TASK REQUIREMENTS: Which lines in the data below contain the word "mathscr"? Return each of them.

DATASET:
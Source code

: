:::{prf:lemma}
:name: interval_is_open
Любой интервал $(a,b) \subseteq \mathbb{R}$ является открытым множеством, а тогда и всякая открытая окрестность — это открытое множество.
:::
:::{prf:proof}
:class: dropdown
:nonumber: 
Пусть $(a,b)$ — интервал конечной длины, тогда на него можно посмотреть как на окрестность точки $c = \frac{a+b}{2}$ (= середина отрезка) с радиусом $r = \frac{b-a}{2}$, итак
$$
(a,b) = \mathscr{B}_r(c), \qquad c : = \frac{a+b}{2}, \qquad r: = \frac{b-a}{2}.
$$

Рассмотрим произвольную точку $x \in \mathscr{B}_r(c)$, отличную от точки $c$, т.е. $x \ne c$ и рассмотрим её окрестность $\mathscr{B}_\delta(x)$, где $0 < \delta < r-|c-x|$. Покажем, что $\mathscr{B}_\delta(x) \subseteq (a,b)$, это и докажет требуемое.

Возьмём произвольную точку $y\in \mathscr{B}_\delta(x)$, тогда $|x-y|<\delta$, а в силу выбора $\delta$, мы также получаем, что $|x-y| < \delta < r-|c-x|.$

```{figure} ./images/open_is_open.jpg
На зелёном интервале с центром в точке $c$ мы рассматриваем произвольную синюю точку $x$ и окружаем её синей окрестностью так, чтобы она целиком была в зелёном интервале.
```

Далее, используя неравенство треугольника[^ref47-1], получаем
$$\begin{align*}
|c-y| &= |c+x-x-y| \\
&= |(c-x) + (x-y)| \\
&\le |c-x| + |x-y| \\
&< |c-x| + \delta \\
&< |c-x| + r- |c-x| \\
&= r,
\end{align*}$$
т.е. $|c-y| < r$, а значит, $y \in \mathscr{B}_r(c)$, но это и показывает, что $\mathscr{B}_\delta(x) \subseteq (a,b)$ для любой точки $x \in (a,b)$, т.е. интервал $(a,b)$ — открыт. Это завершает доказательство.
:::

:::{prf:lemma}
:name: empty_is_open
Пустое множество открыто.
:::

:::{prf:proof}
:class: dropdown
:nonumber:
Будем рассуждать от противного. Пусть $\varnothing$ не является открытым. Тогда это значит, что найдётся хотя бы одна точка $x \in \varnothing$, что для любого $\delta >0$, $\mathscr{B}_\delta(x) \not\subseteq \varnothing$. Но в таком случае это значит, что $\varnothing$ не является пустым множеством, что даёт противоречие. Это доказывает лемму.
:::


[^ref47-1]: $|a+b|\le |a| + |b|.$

ANSWER SECTION:
(a,b) = \mathscr{B}_r(c), \qquad c : = \frac{a+b}{2}, \qquad r: = \frac{b-a}{2}.
Рассмотрим произвольную точку $x \in \mathscr{B}_r(c)$, отличную от точки $c$, т.е. $x \ne c$ и рассмотрим её окрестность $\mathscr{B}_\delta(x)$, где $0 < \delta < r-|c-x|$. Покажем, что $\mathscr{B}_\delta(x) \subseteq (a,b)$, это и докажет требуемое.
Возьмём произвольную точку $y\in \mathscr{B}_\delta(x)$, тогда $|x-y|<\delta$, а в силу выбора $\delta$, мы также получаем, что $|x-y| < \delta < r-|c-x|.$
т.е. $|c-y| < r$, а значит, $y \in \mathscr{B}_r(c)$, но это и показывает, что $\mathscr{B}_\delta(x) \subseteq (a,b)$ для любой точки $x \in (a,b)$, т.е. интервал $(a,b)$ — открыт. Это завершает доказательство.
Будем рассуждать от противного. Пусть $\varnothing$ не является открытым. Тогда это значит, что найдётся хотя бы одна точка $x \in \varnothing$, что для любого $\delta >0$, $\mathscr{B}_\delta(x) \not\subseteq \varnothing$. Но в таком случае это значит, что $\varnothing$ не является пустым множеством, что даёт противоречие. Это доказывает лемму.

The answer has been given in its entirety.